Content starts

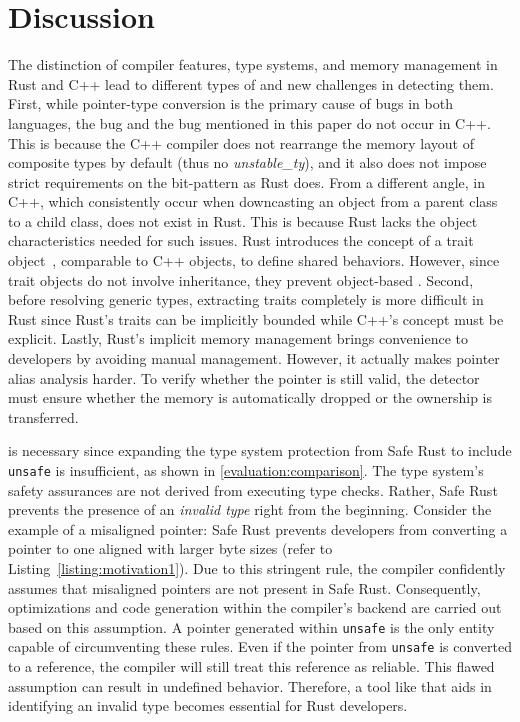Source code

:\section{Discussion}

{
The distinction of compiler features, type systems, and memory management in Rust and C++ lead to different types of \bugs and new challenges in detecting them. First, }while pointer-type conversion is the primary cause of bugs in both languages, the \btwo bug and the \bthree bug mentioned in this paper do not occur in C++. This is because the C++ compiler does not rearrange the memory layout of composite types by default (thus no \textit{unstable\_ty}), and it also does not impose strict requirements on the bit-pattern as Rust does.
From a different angle, \bugs in C++, which consistently occur when downcasting an object from a parent class to a child class, does not exist in Rust.
This is because Rust lacks the object characteristics needed for such issues.
Rust introduces the concept of a trait object~\cite{traitobjects}, comparable to C++ objects, to define shared behaviors. However, since trait objects do not involve inheritance, they prevent object-based \bugs.
{Second, before resolving generic types, extracting traits completely is more difficult in Rust since Rust's traits can be implicitly bounded while C++'s concept must be explicit.
Lastly, Rust's implicit memory management brings convenience to developers by avoiding manual management. However, it actually makes pointer alias analysis harder. To verify whether the pointer is still valid, the detector must ensure whether the memory is automatically dropped or the ownership is transferred}.


\vspace{0.05in}
{
\TN is necessary since expanding the type system protection from Safe Rust to include \texttt{unsafe} is insufficient, as shown in \autoref{evaluation:comparison}.
%
The type system's safety assurances are not derived from executing type checks. Rather, Safe Rust prevents the presence of an \textit{invalid type} right from the beginning.
%
Consider the example of a misaligned pointer: Safe Rust prevents developers from converting a pointer to one aligned with larger byte sizes (refer to Listing~\ref{listing:motivation1}). Due to this stringent rule, the compiler confidently assumes that misaligned pointers are not present in Safe Rust. Consequently, optimizations and code generation within the compiler's backend are carried out based on this assumption.
%
A pointer generated within \texttt{unsafe} is the only entity capable of circumventing these rules. 
Even if the pointer from \texttt{unsafe} is converted to a reference, the compiler will still treat this reference as reliable. This flawed assumption can result in undefined behavior. %
Therefore, a tool like \TN that aids in identifying an invalid type becomes essential for Rust developers.
}


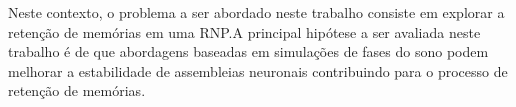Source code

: Neste contexto, o problema a ser abordado neste trabalho consiste em explorar a retenção de memórias em uma RNP.\@ A principal
hipótese a ser avaliada neste trabalho é de que abordagens baseadas em simulações de fases do sono podem melhorar a estabilidade
de assembleias neuronais contribuindo para o processo de retenção de memórias.






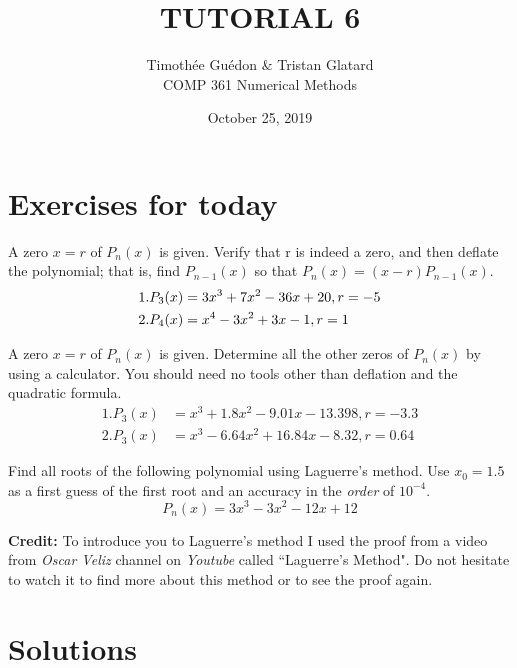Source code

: \documentclass[12pt]{article}
\newenvironment{exercise}[2][Exercise]{\begin{trivlist}
\item[\hskip \labelsep {\bfseries #1}\hskip \labelsep {\bfseries #2.}]}{\end{trivlist}}
\begin{document}
\title{TUTORIAL 6}
\author{Timothée Guédon \& Tristan Glatard\\
COMP 361 Numerical Methods}
\date{October 25, 2019}
\maketitle

\section{Exercises for today}

\begin{exercise}{1}
  A zero $x = r$ of $P_n(x)$ is given. Verify that r is indeed a zero, and then deflate the polynomial; that is, find $P_{n-1}(x)$ so that $P_n(x) = (x-r)P_{n-1}(x)$.
  \begin{align}
    1. P_3(x) &= 3x^3 + 7x^2 - 36x + 20, r = -5 \notag \\
    2. P_4(x) &= x^4 - 3x^2 + 3x - 1, r = 1 \notag
  \end{align}
\end{exercise}

\begin{exercise}{2}
  A zero $x = r$ of $P_n(x)$ is given. Determine all the other zeros of $P_n(x)$ by
  using a calculator. You should need no tools other than deflation and the quadratic
  formula.
  \begin{align}
    1. P_3(x) &= x^3+1.8x^2-9.01x-13.398, r =-3.3\\
    2. P_3(x) &= x^3-6.64x^2+16.84x-8.32, r = 0.64
  \end{align}
\end{exercise}

\begin{exercise}{3}
  Find all roots of the following polynomial using Laguerre's method. Use $x_0=1.5$ as a first guess of the first root and an accuracy in the \textit{order} of $10^{-4}$.
  $$P_n(x) = 3x^3-3x^2-12x+12$$
\end{exercise}

\noindent \textbf{Credit:} To introduce you to Laguerre's method I used the proof from a video from \textit{Oscar Veliz} channel on \textit{Youtube} called ``Laguerre's Method". Do not hesitate to watch it to find more about this method or to see the proof again. 

\break

\section{Solutions}
\end{document}

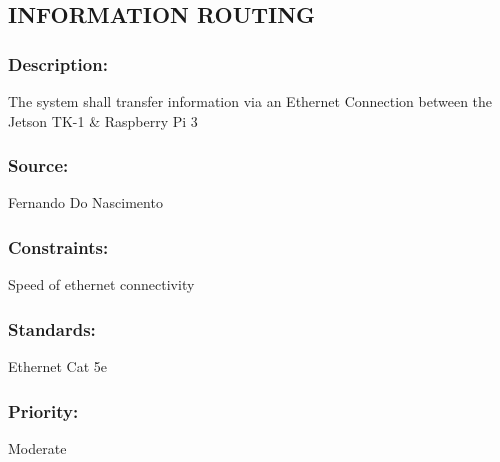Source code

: \subsection{\text INFORMATION ROUTING }
\subsubsection{Description:} 
	{The system shall transfer information via an Ethernet Connection between the Jetson TK-1 \& Raspberry Pi 3}
\subsubsection{Source:} 
	{Fernando Do Nascimento}
\subsubsection{Constraints:} 
	{Speed of ethernet connectivity}
\subsubsection{Standards:} 
	{Ethernet Cat 5e}
\subsubsection{Priority:} 
	{Moderate}
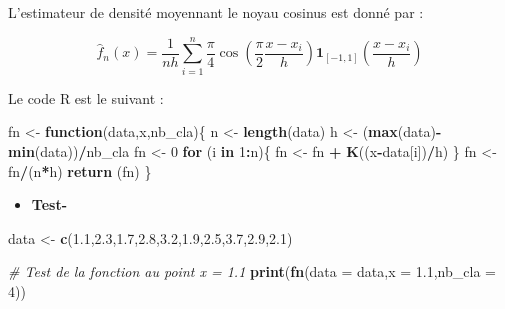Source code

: \documentclass[
  12pt,
]{article}
\newenvironment{Shaded}{\begin{snugshade}}{\end{snugshade}}
\newcommand{\AttributeTok}[1]{\textcolor[rgb]{0.13,0.29,0.53}{#1}}
\newcommand{\CommentTok}[1]{\textcolor[rgb]{0.56,0.35,0.01}{\textit{#1}}}
\newcommand{\ControlFlowTok}[1]{\textcolor[rgb]{0.13,0.29,0.53}{\textbf{#1}}}
\newcommand{\DecValTok}[1]{\textcolor[rgb]{0.00,0.00,0.81}{#1}}
\newcommand{\FloatTok}[1]{\textcolor[rgb]{0.00,0.00,0.81}{#1}}
\newcommand{\FunctionTok}[1]{\textcolor[rgb]{0.13,0.29,0.53}{\textbf{#1}}}
\newcommand{\NormalTok}[1]{#1}
\newcommand{\OtherTok}[1]{\textcolor[rgb]{0.56,0.35,0.01}{#1}}
\newcommand{\SpecialCharTok}[1]{\textcolor[rgb]{0.81,0.36,0.00}{\textbf{#1}}}
\providecommand{\tightlist}{%
  \setlength{\itemsep}{0pt}\setlength{\parskip}{0pt}}
\begin{document}
L'estimateur de densité moyennant le noyau cosinus est donné par :

\[\hat{f}_n(x) = \frac{1}{n h} \sum_{i=1}^n \frac{\pi}{4} \cos\left(\frac{\pi}{2} \frac{x - x_i}{h}\right) \mathbf{1}_{[-1,1]}\left(\frac{x - x_i}{h}\right)\]

Le code R est le suivant :

\begin{Shaded}
\begin{Highlighting}[]
\NormalTok{fn }\OtherTok{\textless{}{-}} \ControlFlowTok{function}\NormalTok{(data,x,nb\_cla)\{}
\NormalTok{  n }\OtherTok{\textless{}{-}} \FunctionTok{length}\NormalTok{(data)}
\NormalTok{  h }\OtherTok{\textless{}{-}}\NormalTok{ (}\FunctionTok{max}\NormalTok{(data)}\SpecialCharTok{{-}}\FunctionTok{min}\NormalTok{(data))}\SpecialCharTok{/}\NormalTok{nb\_cla}
\NormalTok{  fn }\OtherTok{\textless{}{-}} \DecValTok{0}
  \ControlFlowTok{for}\NormalTok{ (i }\ControlFlowTok{in} \DecValTok{1}\SpecialCharTok{:}\NormalTok{n)\{}
\NormalTok{    fn }\OtherTok{\textless{}{-}}\NormalTok{ fn }\SpecialCharTok{+} \FunctionTok{K}\NormalTok{((x}\SpecialCharTok{{-}}\NormalTok{data[i])}\SpecialCharTok{/}\NormalTok{h)}
\NormalTok{  \}}
\NormalTok{  fn }\OtherTok{\textless{}{-}}\NormalTok{ fn}\SpecialCharTok{/}\NormalTok{(n}\SpecialCharTok{*}\NormalTok{h)}
  \FunctionTok{return}\NormalTok{ (fn)}
\NormalTok{\}}
\end{Highlighting}
\end{Shaded}

\begin{itemize}
\tightlist
\item
  \textbf{Test- }
\end{itemize}

\begin{Shaded}
\begin{Highlighting}[]
\NormalTok{data }\OtherTok{\textless{}{-}} \FunctionTok{c}\NormalTok{(}\FloatTok{1.1}\NormalTok{,}\FloatTok{2.3}\NormalTok{,}\FloatTok{1.7}\NormalTok{,}\FloatTok{2.8}\NormalTok{,}\FloatTok{3.2}\NormalTok{,}\FloatTok{1.9}\NormalTok{,}\FloatTok{2.5}\NormalTok{,}\FloatTok{3.7}\NormalTok{,}\FloatTok{2.9}\NormalTok{,}\FloatTok{2.1}\NormalTok{)}

\CommentTok{\# Test de la fonction au point x = 1.1}
\FunctionTok{print}\NormalTok{(}\FunctionTok{fn}\NormalTok{(}\AttributeTok{data =}\NormalTok{ data,}\AttributeTok{x =} \FloatTok{1.1}\NormalTok{,}\AttributeTok{nb\_cla =} \DecValTok{4}\NormalTok{))}
\end{Highlighting}
\end{Shaded}
\end{document}
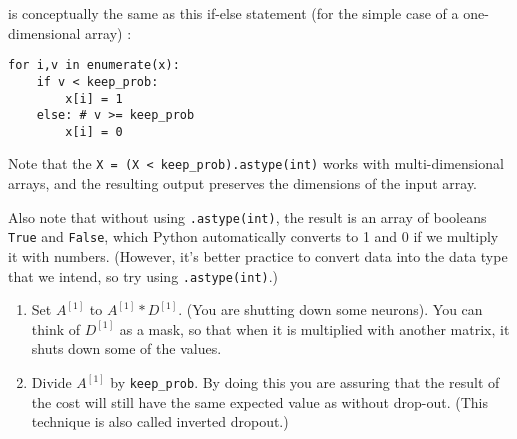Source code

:\documentclass[11pt]{article}
\providecommand{\tightlist}{%
      \setlength{\itemsep}{0pt}\setlength{\parskip}{0pt}}
\begin{document}
is conceptually the same as this if-else statement (for the simple case
of a one-dimensional array) :

\begin{verbatim}
for i,v in enumerate(x):
    if v < keep_prob:
        x[i] = 1
    else: # v >= keep_prob
        x[i] = 0
\end{verbatim}

Note that the \texttt{X\ =\ (X\ \textless{}\ keep\_prob).astype(int)}
works with multi-dimensional arrays, and the resulting output preserves
the dimensions of the input array.

Also note that without using \texttt{.astype(int)}, the result is an
array of booleans \texttt{True} and \texttt{False}, which Python
automatically converts to 1 and 0 if we multiply it with numbers.
(However, it's better practice to convert data into the data type that
we intend, so try using \texttt{.astype(int)}.)

\begin{enumerate}
\def\labelenumi{\arabic{enumi}.}
\setcounter{enumi}{2}
\tightlist
\item
  Set \(A^{[1]}\) to \(A^{[1]} * D^{[1]}\). (You are shutting down some
  neurons). You can think of \(D^{[1]}\) as a mask, so that when it is
  multiplied with another matrix, it shuts down some of the values.
\item
  Divide \(A^{[1]}\) by \texttt{keep\_prob}. By doing this you are
  assuring that the result of the cost will still have the same expected
  value as without drop-out. (This technique is also called inverted
  dropout.)
\end{enumerate}
\end{document}
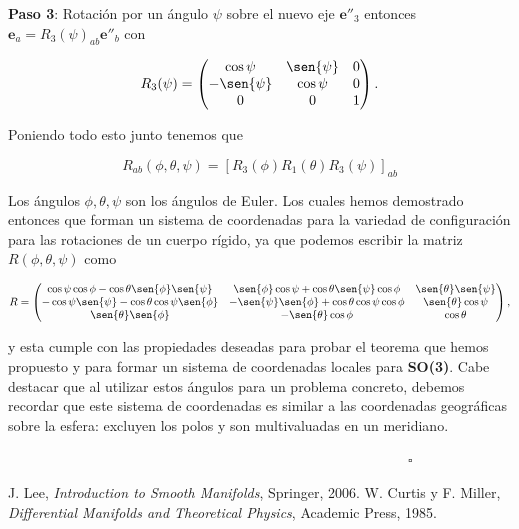 \documentclass[a4paper,10pt]{article}
\numberwithin{equation}{section}
\begin{document}
\textbf{Paso 3}: Rotación por un ángulo $\psi$ sobre el nuevo eje $\mathbf{e}''_3$ 
entonces $\mathbf{e}_a = R_3(\psi)_{ab}\mathbf{e}''_b$ con 

\begin{equation}
 R_3(\psi) = \begin{pmatrix}
              \cos{\psi} & \sen{\psi} & 0 \\
	      -\sen{\psi} & \cos{\psi} & 0 \\
	      0 & 0 & 1
	     \end{pmatrix}.
\end{equation}

Poniendo todo esto junto tenemos que 

\begin{equation}
 R_{ab} (\phi,\theta,\psi) = [R_3(\phi)R_1(\theta)R_3(\psi)]_{ab}
\end{equation}

Los ángulos $\phi,\theta,\psi$ son los ángulos de Euler. Los cuales hemos demostrado 
entonces que forman un sistema de coordenadas para la variedad de configuración 
para las rotaciones de un cuerpo rígido, ya que podemos escribir la matriz $R(\phi,\theta,\psi)$
como 

\begin{equation*}
 R  = \begin{pmatrix}
              \cos{\psi}\cos{\phi} - \cos{\theta}\sen{\phi}\sen{\psi} & 
              \sen{\phi}\cos{\psi} + \cos{\theta}\sen{\psi}\cos{\phi} & 
              \sen{\theta}\sen{\psi} \\
	      -\cos{\psi}\sen{\psi} - \cos{\theta}\cos{\psi}\sen{\phi} & 
	      -\sen{\psi}\sen{\phi} + \cos{\theta}\cos{\psi}\cos{\phi} & 
	      \sen{\theta}\cos{\psi} \\
	      \sen{\theta}\sen{\phi} & -\sen{\theta}\cos{\phi} & \cos{\theta}
	     \end{pmatrix},
\end{equation*}

y esta cumple con las propiedades deseadas para probar el teorema que hemos propuesto 
y para formar un sistema de coordenadas locales para \textbf{SO(3)}. Cabe destacar 
que al utilizar estos ángulos para un problema concreto, debemos recordar que este 
sistema de coordenadas es similar a las coordenadas geográficas sobre la esfera: excluyen 
los polos y son multivaluadas en un meridiano.

$\hspace{12cm} \square$

\begin{thebibliography}{10}
J. Lee, \emph{Introduction to Smooth Manifolds}, Springer, 2006.
W. Curtis y F. Miller, \emph{Differential Manifolds and Theoretical Physics}, Academic 
Press, 1985.
\end{thebibliography}
\end{document}
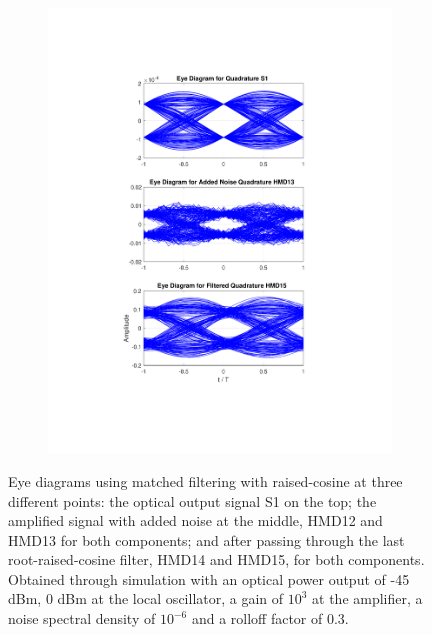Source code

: \begin{figure}[H]
\begin{subfigure}{.45\textwidth}
		\includegraphics[clip, trim=5cm 4cm 5cm 4cm, width=\textwidth]{./sdf/m_qam_system/figures/eyes/q_n_p_45_03_rc.pdf}
	\end{subfigure}
	
	\caption{Eye diagrams using matched filtering with raised-cosine at three different points: the optical output signal S1 on the top; the amplified signal with added noise at the middle, HMD12 and HMD13 for both components; and after passing through the last root-raised-cosine filter, HMD14 and HMD15, for both components. Obtained through simulation with an optical power output of -45 dBm, 0 dBm at the local oscillator, a gain of $10^3$ at the amplifier, a noise spectral density of $10^{-6}$ and a rolloff factor of 0.3.\label{fig:eyes_n_rc_45_03}}
	
\end{figure}

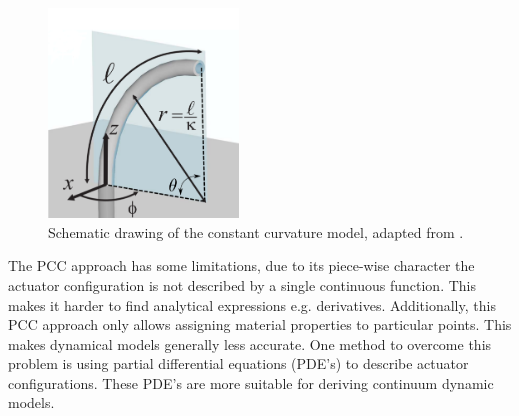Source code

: \begin{figure}[H]
    \centering
    \includegraphics[width = 0.45\textwidth]{Figures/Chapter1/ccapproach2.png}
    \caption{Schematic drawing of the constant curvature model, adapted from \cite{ccapproach}.}
    \label{fig2:ccapproach}
\end{figure}

The PCC approach has some limitations, due to its piece-wise character the actuator configuration is not described by a single continuous function. This makes it harder to find analytical expressions e.g. derivatives. Additionally, this PCC approach only allows assigning material properties to particular points. This makes dynamical models generally less accurate. One method to overcome this problem is using partial differential equations (PDE's) to describe actuator configurations. These PDE's are more suitable for deriving continuum dynamic models. 

\newpage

Content ends

Once you have located every line with the word "setlength" in the material above, list those lines.

EXERCISE OUTPUT =
  \setlength{\itemsep}{0pt}\setlength{\parskip}{0pt}}
      \setlength{\itemsep}{0pt}\setlength{\parskip}{0pt}}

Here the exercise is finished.